The hills are the perfect place to go looking for wild and exotic flora

I’ve been sorting my stack of hill books, and browsing—an unavoidable aspect of sorting—through those old favourites, The Snow Leopard and The Valley of Flowers. The first few pages of a book by Frank Smythe mentions the town where I live: “On June 1st I arrived at Ranikhet from Naini Tal...”

My copy of The Valley of Flowers was annotated in the margins by its previous reader, a half-Hungarian woman who spent the last years of her life in Ran­ikhet. Her notes have little to do with Smythe’s thoughts on solitude, freedom, nature or his contemplative prose. “Remember to take napkins for cleaning dishes,” says a scribble next to a paragraph about the cook wiping dishes on his shirt. Mosquito nets and ration lists are marked up, as are places where swathes of primulas and gentians had been sighted. I noticed that both Peter Matthiessen and Frank Smythe, during their walks in Nepal, came upon bushes of kilmora, a wild berry that is all over Ranikhet in the hot months. The writers call it by its Latin name, Berberis aristata.

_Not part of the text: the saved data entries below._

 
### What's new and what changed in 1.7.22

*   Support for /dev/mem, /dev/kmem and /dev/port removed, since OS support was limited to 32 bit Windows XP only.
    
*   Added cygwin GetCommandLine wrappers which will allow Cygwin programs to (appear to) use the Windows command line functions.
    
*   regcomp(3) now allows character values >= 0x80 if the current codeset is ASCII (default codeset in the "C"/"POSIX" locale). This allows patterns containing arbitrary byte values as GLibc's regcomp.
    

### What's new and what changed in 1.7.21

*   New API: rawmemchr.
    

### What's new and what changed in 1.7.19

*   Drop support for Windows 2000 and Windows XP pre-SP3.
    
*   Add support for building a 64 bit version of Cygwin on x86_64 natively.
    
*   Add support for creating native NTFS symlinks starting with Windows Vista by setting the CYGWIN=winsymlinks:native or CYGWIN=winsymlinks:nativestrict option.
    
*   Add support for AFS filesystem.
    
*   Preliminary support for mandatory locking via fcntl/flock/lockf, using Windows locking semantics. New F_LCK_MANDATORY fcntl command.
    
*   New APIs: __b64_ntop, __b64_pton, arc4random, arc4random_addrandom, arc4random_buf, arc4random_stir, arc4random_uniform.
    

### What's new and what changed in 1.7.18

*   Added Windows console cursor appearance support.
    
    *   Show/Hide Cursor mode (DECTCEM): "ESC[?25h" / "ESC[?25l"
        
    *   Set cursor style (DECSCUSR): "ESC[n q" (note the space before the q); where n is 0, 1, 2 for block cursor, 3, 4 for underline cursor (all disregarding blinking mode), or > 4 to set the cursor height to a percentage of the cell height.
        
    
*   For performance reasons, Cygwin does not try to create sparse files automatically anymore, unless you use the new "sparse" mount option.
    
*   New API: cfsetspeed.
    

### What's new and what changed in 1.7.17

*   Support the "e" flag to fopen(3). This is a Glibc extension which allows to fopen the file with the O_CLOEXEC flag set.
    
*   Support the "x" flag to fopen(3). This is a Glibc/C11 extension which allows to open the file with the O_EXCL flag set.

“After climbing some 1,500 feet we emerged from the forest on to a shoulder where I found monkshood in seed, then traversed steep hillsides covered here and there in juniper and berberis, B. aristata.”

(The Valley of Flowers)

“At this altitude, near 7,000 feet, the trail passes among oaks...This cloud forest—who knows?—may hide a yeti. At the wood edge, alder and ilex, viburnum, barberry, and rhododendron, daisies and everlasting wild strawberry...”

(The Snow Leopard)

I noticed one summer, in my own wood’s edge, bushes from which bluish-purple berries hung in bunches. I plucked a few—an enterprise fraught with scratches and blood because of the thorns. Showed them to the old woman herding cows nearby. This woman is Pande-the-chowkidar’s wife and we have known each other for many years. Whenver she notices me walking she likes to say, “Some people’s only work in life is strolling.”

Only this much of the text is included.